LA PRISE EN CHARGE d'un coronarien est fondée sur la notion de facteur de risque. Cette idée est née à la suite de l'enquête épidémiologique qui porte sur 5 000 habitants volontaires de la ville de Framingham et qui a commencé en 1948. Cette étude a permis d'affirmer que le risque cardio-vasculaire varie en fonction d'un certain nombre de paramètres, comme le niveau de pression artérielle et celui des paramètres lipidiques. Des équations issues de l'étude de Framingham ont été élaborées pour permettre de préciser l'ampleur du risque en fonction des paramètres ainsi identifiés.
Quantifier le risque coronarien.
Les outils de calcul du risque ont ainsi été longtemps élaborés à partir de données nord-américaines. La transposition de cette évaluation du risque à des populations différentes est susceptible de générer des inadéquations.
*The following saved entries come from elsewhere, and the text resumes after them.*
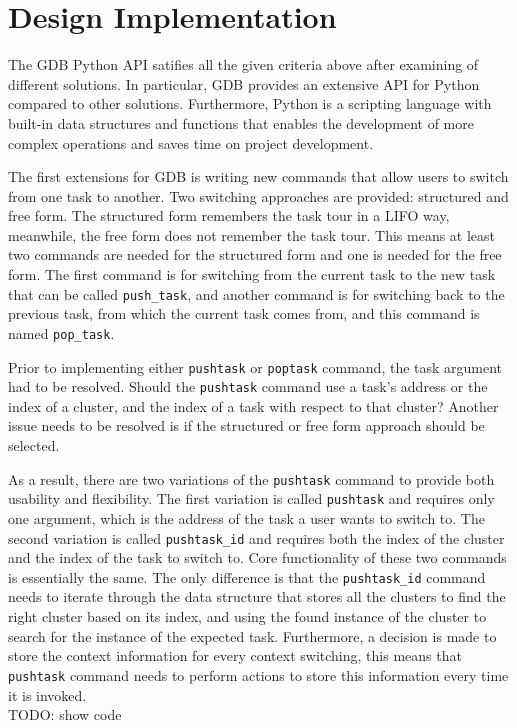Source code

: \section{Design Implementation}
The GDB Python API satifies all the given criteria above after examining of different solutions. In particular, GDB provides an extensive API for
Python compared to other solutions. Furthermore, Python is a scripting language with built-in
data structures and functions that enables the development of more complex
operations and saves time on project development.

The first extensions for GDB is writing new commands that allow
users to switch from one \uCCS task to another. Two switching approaches are
provided: structured and free form. The structured form remembers the task tour in a
LIFO way, meanwhile, the free form does not remember the task tour. This means
at least two commands are needed for the structured form and one is needed for
the free form. The first command is for switching from the current task to
the new task that can be called \verb|push_task|, and another command
is for switching back to the previous task, from which the current task comes
from, and this command is named \verb|pop_task|.

Prior to implementing either \verb|pushtask| or \verb|poptask| command, the
task argument had to be resolved. Should the \verb|pushtask| command use a task's address or the index of a cluster, and the index of a task with respect
to that cluster? Another issue needs to be resolved is if the structured or free
form approach should be selected.

As a result, there are two variations of the \verb|pushtask| command to provide both usability and flexibility. The first variation is called \verb|pushtask| and requires
only one argument, which is the address of the task a user wants to switch to.
The second variation is called \verb|pushtask_id| and requires both the index of
the cluster and the index of the task to switch to. Core functionality of these two commands is
essentially the same. The only difference is that the \verb|pushtask_id| command
needs to iterate through the data structure that stores all the clusters to find
the right cluster based on its index, and using the found instance of the
cluster to search for the instance of the expected task. Furthermore, a decision
is made to store the context information for every context switching, this means
that \verb|pushtask| command needs to perform actions to store this information every time it is
invoked.
\\
TODO: show code
\\

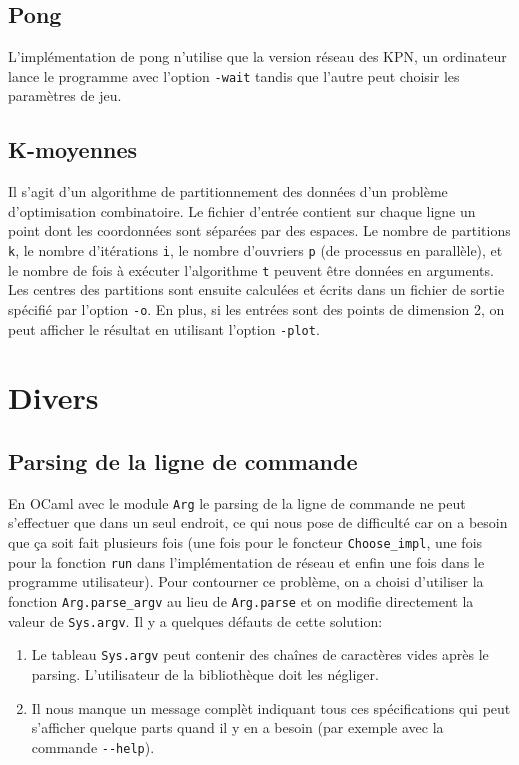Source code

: \subsection{Pong}\label{pong}

L'implémentation de pong n'utilise que la version réseau des KPN, un
ordinateur lance le programme avec l'option \texttt{-wait} tandis que
l'autre peut choisir les paramètres de jeu.

\subsection{K-moyennes}\label{k-moyennes}

Il s'agit d'un algorithme de partitionnement des données d'un problème
d'optimisation combinatoire. Le fichier d'entrée contient sur chaque
ligne un point dont les coordonnées sont séparées par des espaces. Le
nombre de partitions \texttt{k}, le nombre d'itérations \texttt{i}, le
nombre d'ouvriers \texttt{p} (de processus en parallèle), et le nombre
de fois à exécuter l'algorithme \texttt{t} peuvent être données en
arguments. Les centres des partitions sont ensuite calculées et écrits
dans un fichier de sortie spécifié par l'option \texttt{-o}. En plus, si
les entrées sont des points de dimension 2, on peut afficher le résultat
en utilisant l'option \texttt{-plot}.

\section{Divers}\label{divers}

\subsection{Parsing de la ligne de
commande}\label{parsing-de-la-ligne-de-commande}

En OCaml avec le module \texttt{Arg} le parsing de la ligne de commande
ne peut s'effectuer que dans un seul endroit, ce qui nous pose de
difficulté car on a besoin que ça soit fait plusieurs fois (une fois
pour le foncteur \texttt{Choose\_impl}, une fois pour la fonction
\texttt{run} dans l'implémentation de réseau et enfin une fois dans le
programme utilisateur). Pour contourner ce problème, on a choisi
d'utiliser la fonction \texttt{Arg.parse\_argv} au lieu de
\texttt{Arg.parse} et on modifie directement la valeur de
\texttt{Sys.argv}. Il y a quelques défauts de cette solution:

\begin{enumerate}
\def\labelenumi{\arabic{enumi}.}
\item
  Le tableau \texttt{Sys.argv} peut contenir des chaînes de caractères
  vides après le parsing. L'utilisateur de la bibliothèque doit les
  négliger.
\item
  Il nous manque un message complèt indiquant tous ces spécifications
  qui peut s'afficher quelque parts quand il y en a besoin (par exemple
  avec la commande \texttt{-{}-help}).
\end{enumerate}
En effet, il a été montré que la grille de risque dérivée de l'étude Framingham surestime le risque des patients de Grande-Bretagne. S. Bastuji-Garin et coll. ont également montré en 2002 que cette même équation n'est pas adaptée à la prévision des complications cardio-vasculaires au sein de la population de l'étude Insight, réalisée dans huit pays européens et en Israël. Les outils validés élaborés à partir de données portant sur la population française ayant longtemps fait défaut, le modèle issu de l'étude Framingham a été adapté aux conditions françaises en 1994. Cette adaptation a été rendue possible grâce à une étude épidémiologique réalisée en Ile-de-France, Prévention cardio-vasculaire en médecine du travail (PCV Métra).
Afin d'adapter les grilles de calcul du risque cardio-vasculaire aux données épidémiologiques de la population européenne, la Société européenne de cardiologie a mis en place le projet européen Score (Systematic Coronary Risk Evaluation). Ce projet a été établi à partir des données d'études épidémiologiques réalisées en Europe, comme les études Procam (Prospective Cardiovascular Munster Study) pour l'Allemagne ou PPS (Prospective Paris Study) pour la France. Douze études épidémiologiques ont été choisies. Elles portent sur un total de 205 178 sujets et représentent un suivi global de 2,7 millions de personnes/années. Les auteurs ont mis au point deux grilles de risque, l'une pour les pays d'Europe du Nord, dont le risque cardio-vasculaire est plus élevé, et l'autre pour les pays d'Europe du Sud, dont la France, dans lesquels le risque cardio-vasculaire est plus faible. Ces grilles permettent de calculer un risque global à partir de l'âge du patient, de son sexe, de son statut tabagique, de sa cholestérolémie totale et de son niveau de pression artérielle systolique.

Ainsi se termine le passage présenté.